Find the line containing "8998 | 2025-08-31 04:55 |" in the records below. Copy exactly that line and each one after it, ending at the line containing "414 | 2025-08-31 04:55 |", and nothing more.
= = = = =
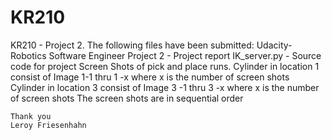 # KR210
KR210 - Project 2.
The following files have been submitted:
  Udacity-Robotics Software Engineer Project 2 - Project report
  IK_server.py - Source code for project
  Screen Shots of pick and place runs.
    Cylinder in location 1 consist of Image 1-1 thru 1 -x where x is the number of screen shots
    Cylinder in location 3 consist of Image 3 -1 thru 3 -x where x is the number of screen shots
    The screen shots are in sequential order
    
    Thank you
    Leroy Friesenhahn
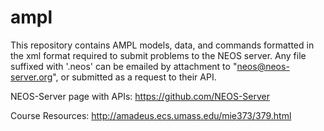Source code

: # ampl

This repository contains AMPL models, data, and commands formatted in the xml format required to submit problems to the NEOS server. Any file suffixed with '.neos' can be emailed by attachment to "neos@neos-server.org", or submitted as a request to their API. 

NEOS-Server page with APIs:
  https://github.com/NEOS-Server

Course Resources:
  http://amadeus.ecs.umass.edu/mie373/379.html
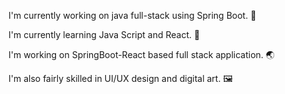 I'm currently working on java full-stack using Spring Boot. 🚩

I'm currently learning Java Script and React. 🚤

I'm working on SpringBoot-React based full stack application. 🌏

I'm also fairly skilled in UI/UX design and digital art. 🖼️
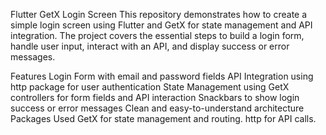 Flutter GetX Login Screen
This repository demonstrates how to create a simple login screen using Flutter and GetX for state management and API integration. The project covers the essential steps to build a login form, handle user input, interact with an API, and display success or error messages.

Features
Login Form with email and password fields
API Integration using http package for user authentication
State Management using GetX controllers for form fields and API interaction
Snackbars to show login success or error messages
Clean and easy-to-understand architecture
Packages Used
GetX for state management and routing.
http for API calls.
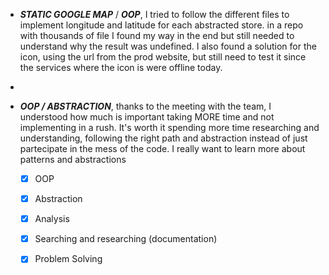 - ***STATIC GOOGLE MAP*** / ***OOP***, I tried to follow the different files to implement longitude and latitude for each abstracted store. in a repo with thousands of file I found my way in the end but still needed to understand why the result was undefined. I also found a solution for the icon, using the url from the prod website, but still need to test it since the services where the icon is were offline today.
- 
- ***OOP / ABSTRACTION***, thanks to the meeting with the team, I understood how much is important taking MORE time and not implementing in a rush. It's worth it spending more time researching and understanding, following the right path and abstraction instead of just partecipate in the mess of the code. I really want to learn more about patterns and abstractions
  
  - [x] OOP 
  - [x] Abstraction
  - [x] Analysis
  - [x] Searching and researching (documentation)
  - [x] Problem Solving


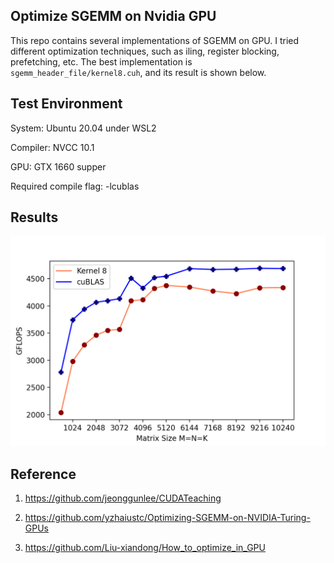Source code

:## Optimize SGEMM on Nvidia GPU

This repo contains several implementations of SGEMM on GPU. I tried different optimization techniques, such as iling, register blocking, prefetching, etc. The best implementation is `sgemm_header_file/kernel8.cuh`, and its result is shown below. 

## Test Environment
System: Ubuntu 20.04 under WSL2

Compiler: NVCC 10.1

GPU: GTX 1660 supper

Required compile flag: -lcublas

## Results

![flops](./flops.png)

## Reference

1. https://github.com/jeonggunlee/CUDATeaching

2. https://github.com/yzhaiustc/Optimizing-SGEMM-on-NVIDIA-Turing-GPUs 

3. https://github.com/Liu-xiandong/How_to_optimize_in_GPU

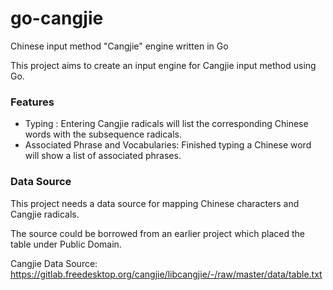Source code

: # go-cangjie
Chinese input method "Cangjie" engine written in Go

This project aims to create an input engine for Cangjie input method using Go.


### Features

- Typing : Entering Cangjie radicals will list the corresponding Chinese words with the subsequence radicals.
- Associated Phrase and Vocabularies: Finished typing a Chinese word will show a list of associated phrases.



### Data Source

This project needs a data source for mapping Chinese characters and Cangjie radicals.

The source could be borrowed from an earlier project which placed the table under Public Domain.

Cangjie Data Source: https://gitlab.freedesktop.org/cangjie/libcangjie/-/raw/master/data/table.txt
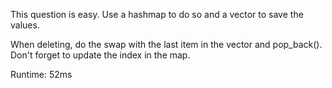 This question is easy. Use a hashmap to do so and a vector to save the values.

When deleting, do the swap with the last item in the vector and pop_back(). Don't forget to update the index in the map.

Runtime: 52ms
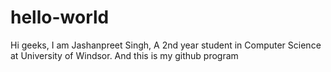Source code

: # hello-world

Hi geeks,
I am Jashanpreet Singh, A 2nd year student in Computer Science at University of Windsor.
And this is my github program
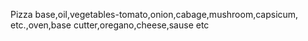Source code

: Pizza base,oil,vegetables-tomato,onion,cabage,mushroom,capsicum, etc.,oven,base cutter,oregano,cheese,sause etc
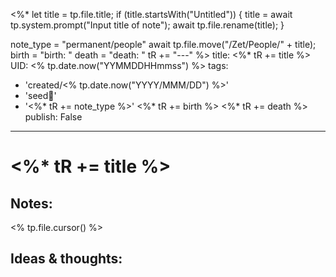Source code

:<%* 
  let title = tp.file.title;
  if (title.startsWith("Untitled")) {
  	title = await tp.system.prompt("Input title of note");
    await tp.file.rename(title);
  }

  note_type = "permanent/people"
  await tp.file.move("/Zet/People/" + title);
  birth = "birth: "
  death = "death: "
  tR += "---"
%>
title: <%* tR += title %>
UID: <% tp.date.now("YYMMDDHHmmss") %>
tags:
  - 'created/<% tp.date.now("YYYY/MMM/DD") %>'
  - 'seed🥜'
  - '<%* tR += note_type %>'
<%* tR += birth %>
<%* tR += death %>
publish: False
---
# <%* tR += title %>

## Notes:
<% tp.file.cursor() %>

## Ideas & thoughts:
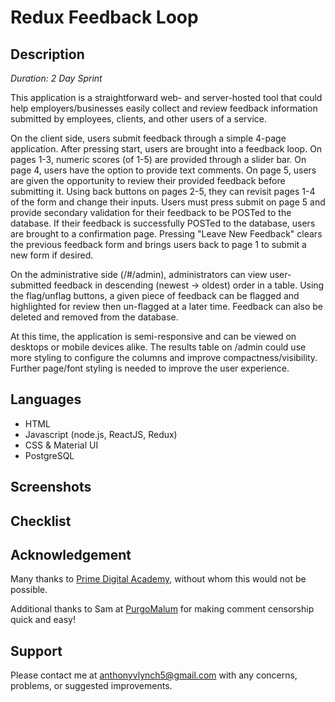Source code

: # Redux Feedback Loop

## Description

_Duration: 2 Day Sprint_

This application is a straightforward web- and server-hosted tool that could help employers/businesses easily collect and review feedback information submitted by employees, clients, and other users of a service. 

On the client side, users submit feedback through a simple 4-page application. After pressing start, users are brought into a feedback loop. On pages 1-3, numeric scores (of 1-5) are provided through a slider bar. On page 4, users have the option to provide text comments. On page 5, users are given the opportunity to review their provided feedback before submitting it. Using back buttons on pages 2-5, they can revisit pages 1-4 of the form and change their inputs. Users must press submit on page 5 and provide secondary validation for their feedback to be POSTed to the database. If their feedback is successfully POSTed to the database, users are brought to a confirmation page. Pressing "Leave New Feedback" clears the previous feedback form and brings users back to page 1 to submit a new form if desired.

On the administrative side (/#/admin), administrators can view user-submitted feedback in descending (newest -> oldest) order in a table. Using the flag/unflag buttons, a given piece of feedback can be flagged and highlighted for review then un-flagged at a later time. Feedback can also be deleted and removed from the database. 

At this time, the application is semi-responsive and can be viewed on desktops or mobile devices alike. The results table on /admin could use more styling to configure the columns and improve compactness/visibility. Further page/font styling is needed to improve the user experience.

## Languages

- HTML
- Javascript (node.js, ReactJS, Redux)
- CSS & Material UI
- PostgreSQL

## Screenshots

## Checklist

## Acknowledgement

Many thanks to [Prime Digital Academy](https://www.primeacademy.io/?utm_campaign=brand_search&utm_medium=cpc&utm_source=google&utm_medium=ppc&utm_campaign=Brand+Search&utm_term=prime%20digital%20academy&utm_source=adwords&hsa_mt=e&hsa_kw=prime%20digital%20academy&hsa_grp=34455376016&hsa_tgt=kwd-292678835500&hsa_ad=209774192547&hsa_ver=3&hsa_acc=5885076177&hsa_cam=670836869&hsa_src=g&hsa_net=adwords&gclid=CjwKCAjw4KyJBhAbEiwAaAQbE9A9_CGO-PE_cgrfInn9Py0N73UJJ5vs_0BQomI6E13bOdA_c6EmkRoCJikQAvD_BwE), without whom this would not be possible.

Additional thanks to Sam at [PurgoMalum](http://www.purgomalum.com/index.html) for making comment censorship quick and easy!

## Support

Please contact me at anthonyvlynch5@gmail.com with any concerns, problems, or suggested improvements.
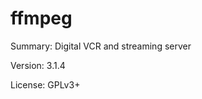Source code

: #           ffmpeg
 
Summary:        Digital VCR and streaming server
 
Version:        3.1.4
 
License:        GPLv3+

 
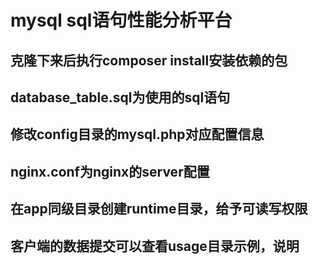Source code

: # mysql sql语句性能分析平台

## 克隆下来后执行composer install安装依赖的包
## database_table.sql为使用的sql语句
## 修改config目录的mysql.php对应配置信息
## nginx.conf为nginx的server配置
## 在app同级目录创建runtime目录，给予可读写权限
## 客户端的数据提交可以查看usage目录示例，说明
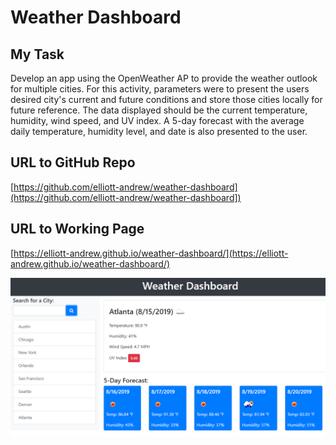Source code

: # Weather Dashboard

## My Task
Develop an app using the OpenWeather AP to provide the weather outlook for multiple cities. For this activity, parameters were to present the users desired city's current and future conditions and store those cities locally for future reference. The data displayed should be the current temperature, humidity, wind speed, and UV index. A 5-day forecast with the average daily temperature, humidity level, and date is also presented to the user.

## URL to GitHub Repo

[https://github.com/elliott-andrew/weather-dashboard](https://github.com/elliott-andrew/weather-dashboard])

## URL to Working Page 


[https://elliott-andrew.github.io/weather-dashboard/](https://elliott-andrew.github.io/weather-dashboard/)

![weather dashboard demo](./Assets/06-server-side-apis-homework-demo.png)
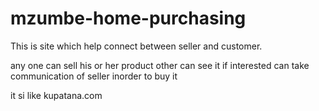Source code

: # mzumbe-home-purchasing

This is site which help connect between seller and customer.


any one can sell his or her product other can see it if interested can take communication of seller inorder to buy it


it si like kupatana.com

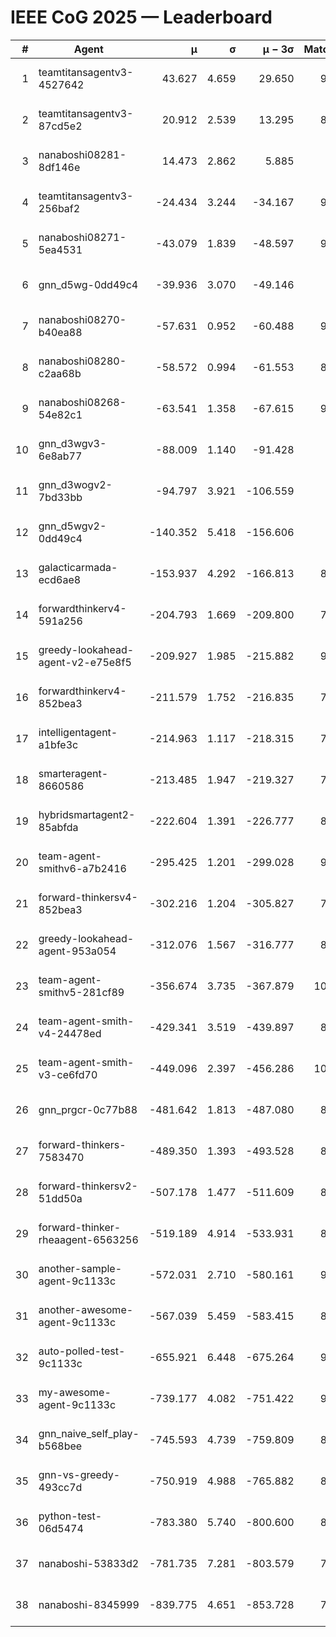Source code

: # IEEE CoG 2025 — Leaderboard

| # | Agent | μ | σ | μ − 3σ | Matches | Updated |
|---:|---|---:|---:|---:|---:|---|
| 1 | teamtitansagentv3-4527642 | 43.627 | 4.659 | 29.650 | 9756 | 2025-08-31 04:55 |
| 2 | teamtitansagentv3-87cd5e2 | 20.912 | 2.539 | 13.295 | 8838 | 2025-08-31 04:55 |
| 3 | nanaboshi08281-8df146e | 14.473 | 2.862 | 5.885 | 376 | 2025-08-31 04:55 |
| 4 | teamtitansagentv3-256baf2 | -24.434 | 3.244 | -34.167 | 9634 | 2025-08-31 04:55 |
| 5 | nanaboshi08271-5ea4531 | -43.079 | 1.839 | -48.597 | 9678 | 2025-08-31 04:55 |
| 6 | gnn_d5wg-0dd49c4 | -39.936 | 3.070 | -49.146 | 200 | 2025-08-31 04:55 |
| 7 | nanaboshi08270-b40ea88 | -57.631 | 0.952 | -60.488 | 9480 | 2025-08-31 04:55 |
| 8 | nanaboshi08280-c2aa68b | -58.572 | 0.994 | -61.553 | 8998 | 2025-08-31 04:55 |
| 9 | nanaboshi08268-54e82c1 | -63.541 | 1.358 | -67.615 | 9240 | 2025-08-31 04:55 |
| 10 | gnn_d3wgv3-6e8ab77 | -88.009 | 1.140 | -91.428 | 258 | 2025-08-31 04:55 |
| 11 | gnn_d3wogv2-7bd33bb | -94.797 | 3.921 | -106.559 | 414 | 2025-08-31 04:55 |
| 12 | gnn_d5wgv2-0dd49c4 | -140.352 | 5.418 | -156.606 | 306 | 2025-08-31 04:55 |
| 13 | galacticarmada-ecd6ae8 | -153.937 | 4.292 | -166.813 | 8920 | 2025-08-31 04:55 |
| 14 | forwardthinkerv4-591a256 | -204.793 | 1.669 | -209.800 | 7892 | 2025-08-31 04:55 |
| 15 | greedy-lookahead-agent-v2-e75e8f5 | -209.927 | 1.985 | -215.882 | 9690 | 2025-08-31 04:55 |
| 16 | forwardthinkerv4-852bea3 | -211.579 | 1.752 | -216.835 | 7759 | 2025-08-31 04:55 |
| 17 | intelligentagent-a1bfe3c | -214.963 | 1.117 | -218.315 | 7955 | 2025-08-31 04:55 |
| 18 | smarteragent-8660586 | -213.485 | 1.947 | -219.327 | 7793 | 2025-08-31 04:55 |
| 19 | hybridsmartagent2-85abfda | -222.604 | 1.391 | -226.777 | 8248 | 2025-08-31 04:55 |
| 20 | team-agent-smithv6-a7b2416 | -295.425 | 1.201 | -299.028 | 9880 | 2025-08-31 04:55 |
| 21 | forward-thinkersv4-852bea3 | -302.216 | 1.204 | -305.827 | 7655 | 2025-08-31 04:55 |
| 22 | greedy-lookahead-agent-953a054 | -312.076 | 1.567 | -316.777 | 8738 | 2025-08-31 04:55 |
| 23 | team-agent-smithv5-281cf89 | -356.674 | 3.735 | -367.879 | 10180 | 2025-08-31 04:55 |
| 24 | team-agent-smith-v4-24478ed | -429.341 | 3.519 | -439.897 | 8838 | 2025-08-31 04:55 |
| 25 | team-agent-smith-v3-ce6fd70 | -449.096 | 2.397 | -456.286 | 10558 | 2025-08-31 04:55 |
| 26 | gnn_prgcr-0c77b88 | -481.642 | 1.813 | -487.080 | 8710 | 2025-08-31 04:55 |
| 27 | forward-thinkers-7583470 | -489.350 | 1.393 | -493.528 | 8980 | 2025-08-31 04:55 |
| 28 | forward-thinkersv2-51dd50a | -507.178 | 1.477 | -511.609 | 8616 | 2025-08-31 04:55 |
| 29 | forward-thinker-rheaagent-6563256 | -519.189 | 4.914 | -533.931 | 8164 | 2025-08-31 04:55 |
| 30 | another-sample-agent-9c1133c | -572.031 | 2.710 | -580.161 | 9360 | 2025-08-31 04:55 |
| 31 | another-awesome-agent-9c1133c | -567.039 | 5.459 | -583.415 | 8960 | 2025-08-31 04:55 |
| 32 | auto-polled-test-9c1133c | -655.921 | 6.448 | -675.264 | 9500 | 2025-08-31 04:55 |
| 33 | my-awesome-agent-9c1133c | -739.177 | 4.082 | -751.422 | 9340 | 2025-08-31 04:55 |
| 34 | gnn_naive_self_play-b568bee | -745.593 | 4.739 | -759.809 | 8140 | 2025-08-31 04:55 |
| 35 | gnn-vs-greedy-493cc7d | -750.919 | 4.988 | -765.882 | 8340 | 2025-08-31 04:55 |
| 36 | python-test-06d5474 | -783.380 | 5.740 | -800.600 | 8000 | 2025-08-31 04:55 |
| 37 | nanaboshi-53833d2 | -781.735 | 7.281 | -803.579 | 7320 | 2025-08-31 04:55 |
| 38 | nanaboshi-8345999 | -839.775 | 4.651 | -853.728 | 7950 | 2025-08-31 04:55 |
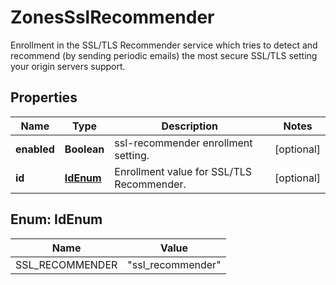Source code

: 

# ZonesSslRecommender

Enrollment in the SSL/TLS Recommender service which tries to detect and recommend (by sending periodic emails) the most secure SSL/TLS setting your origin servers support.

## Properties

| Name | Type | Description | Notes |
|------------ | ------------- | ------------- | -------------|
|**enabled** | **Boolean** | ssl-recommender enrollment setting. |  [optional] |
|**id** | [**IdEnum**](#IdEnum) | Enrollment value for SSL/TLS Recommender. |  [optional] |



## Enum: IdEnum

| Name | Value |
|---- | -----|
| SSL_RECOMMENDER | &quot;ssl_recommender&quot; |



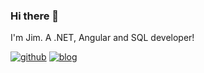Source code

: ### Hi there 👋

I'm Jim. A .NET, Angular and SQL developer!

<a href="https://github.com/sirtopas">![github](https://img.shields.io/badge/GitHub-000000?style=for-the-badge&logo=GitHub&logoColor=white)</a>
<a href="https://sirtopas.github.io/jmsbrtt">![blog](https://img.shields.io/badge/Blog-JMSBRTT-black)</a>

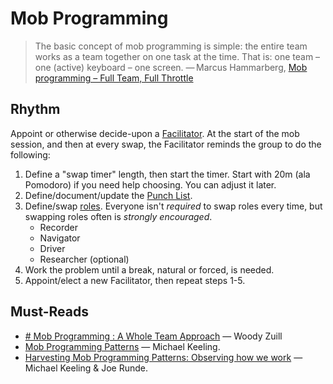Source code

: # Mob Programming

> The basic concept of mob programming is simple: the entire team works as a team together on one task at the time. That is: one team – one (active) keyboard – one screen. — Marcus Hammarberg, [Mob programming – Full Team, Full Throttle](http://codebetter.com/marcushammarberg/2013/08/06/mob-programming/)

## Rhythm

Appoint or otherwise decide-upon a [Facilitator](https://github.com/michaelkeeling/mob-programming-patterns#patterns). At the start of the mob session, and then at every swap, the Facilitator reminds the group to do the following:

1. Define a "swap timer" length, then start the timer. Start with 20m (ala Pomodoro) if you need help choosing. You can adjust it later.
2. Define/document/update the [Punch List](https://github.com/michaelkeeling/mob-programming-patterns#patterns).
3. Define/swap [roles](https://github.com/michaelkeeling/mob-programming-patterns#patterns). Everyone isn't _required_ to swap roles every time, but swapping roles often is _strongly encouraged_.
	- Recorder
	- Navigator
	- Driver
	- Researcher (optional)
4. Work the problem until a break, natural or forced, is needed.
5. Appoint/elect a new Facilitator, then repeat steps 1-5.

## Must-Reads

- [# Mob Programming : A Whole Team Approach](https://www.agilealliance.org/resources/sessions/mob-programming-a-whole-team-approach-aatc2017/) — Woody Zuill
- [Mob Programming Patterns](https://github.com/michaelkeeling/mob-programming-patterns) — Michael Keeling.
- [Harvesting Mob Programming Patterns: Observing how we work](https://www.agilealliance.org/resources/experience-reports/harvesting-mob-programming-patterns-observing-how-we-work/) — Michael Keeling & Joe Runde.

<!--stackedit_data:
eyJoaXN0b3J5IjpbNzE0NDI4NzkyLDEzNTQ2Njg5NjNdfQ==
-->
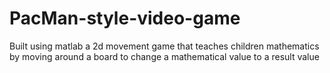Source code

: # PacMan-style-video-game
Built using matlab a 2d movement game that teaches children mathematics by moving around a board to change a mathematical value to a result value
= = = = =
* **Answer box**
| 8 | nanaboshi08280-c2aa68b | -58.572 | 0.994 | -61.553 | 8998 | 2025-08-31 04:55 |
| 9 | nanaboshi08268-54e82c1 | -63.541 | 1.358 | -67.615 | 9240 | 2025-08-31 04:55 |
| 10 | gnn_d3wgv3-6e8ab77 | -88.009 | 1.140 | -91.428 | 258 | 2025-08-31 04:55 |
| 11 | gnn_d3wogv2-7bd33bb | -94.797 | 3.921 | -106.559 | 414 | 2025-08-31 04:55 |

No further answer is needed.